The sky is the limit for A.J. Norwood, a Batesville native whose desire and ability to achieve excellence left a memorable impression on University of Mississippi School of Journalism and New Media leaders. He is just one of the school’s 2022 graduates who shared his Journey to Commencement.

“I came into college knowing that I wanted to be a broadcast journalist,” said Norwood. “More specifically, I knew I wanted to be a sports broadcaster.”

The broadcast journalism major with a minor in legal studies has worked for NewsWatch – UM’s live, student-run news broadcast, since his freshmen year.

“Auditioning for NewsWatch Ole Miss and getting hired there was pretty much how I got my start doing that,” he said. “It opened up a lot of opportunities for me due to the work that I put in, and I was blessed to be able to make things happen as a result of it.”

Norwood started out as a sports anchor with NewsWatch, then worked his way up to sports director, overseeing sports reporters and anchors.

He also served as a school ambassador, leadership and engagement ambassador, a Luckyday team leader and media specialist, and president of the University of Mississippi Association of Black Journalists during his college career.

“Sports journalism was my first goal,” he said. “Being in college now and getting real-world experience, I know I can do news and sports.”

Student A.J. Norwood sits behind the anchor desk at NewsWatch. Norwood said he was drawn to UM because of its journalism program, and his older sister, Taylor, graduated from UM in 2020. 

He became interested in law during his sophomore year while taking JOUR 371 Communications Law, and decided to pursue legal studies as a minor. He said he’ll most likely pursue journalism first after graduating.

Assistant Dean Patricia Thompson, who leads the Student Media Center, said she has worked extensively with Norwood in her role as student media director and faculty adviser for the UMABJ.

“I recognized A.J.’s strengths as a young sports journalist and his leadership potential and helped recruit him for NewsWatch and UMABJ,” she said. “He’s here with NewsWatch five afternoons a week.

“Like many of our top high-achieving, hard-working students, he runs the risk of being tapped by different departments for too many campus activities. He rarely says no to any opportunity, and he still manages to excel in his work at the (Student Media Center), with UMABJ and in his internships.

“He was one of the students we sent to cover the Sugar Bowl for the SMC. I have no doubt he is going to have an awesome career. Any TV station in the nation would be lucky to land him.”  

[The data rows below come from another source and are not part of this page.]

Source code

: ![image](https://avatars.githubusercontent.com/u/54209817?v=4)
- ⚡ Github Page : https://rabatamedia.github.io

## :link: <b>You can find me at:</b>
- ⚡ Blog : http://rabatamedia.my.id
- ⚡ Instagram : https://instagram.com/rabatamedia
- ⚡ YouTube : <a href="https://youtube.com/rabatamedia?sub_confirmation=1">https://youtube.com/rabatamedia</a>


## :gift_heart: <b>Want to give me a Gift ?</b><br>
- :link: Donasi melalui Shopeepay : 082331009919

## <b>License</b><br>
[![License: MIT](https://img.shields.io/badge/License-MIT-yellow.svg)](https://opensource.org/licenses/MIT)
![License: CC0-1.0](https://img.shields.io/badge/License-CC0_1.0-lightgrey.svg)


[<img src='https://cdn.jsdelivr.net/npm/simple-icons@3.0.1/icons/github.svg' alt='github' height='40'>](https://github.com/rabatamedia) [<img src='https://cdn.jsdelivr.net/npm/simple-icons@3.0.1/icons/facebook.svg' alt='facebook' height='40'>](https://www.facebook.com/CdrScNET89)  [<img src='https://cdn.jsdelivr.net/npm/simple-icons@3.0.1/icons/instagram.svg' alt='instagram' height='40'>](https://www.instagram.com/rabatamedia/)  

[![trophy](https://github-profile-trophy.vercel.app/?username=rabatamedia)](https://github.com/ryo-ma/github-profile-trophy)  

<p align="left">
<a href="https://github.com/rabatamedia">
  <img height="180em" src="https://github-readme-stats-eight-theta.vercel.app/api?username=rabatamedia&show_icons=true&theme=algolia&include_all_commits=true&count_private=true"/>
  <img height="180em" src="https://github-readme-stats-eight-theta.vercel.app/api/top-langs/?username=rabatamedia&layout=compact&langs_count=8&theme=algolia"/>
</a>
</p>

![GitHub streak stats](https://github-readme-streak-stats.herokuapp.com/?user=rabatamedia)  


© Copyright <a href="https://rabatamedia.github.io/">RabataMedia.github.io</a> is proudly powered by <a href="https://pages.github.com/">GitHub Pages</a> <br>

LaReeca Rucker, adjunct instructional assistant professor of journalism, said Norwood showed great promise early on in a beginning journalism course.

“Some people stand out because they demand attention, and some stand out because they demonstrate a quiet excellence,” she said. “A.J. always knocked every assignment out of the ballpark. His work spoke for itself, and he took home the top honor in my class.”

Assistant Dean Jennifer Simmons said Norwood has the drive and determination for the goals he sets for himself.

“A.J. has the talent, skills, and personality to be a phenomenal broadcast journalist,” she said.

Interim Dean Debora Wenger said Norwood is a gifted communicator.

“I know he is going to be a success,” she said. “He has many talents, but he remains humble and willing to learn from everyone he encounters. No matter where he goes, he will be an asset to the organization as he was to our school — a good student, a good journalist, a good person.”

Norwood believes hands-on experience has given him the tools he needs for success.

“I think I am pretty prepared for whatever I need to do after college,” he said.

He also enjoys photography and has worked as a media specialist for Luckyday Residential College.

“I kind of do photography for both work and fun,” he said. “I figured out that it was something that I can be really good at if I just put in the time to do it.”

Norwood encourages students to pursue their interests in college.

“If there is something you are passionate about, believe in yourself and take that step,” he said. “Do it. You want to always be able to look back and say, ‘I had no regrets while I was here,’ but obviously make good decisions.”

When he’s not reporting, shooting photos, or attending classes, he enjoys spending time with friends. Some of his best memories are late-night runs to Insomnia Cookies on the Oxford Square.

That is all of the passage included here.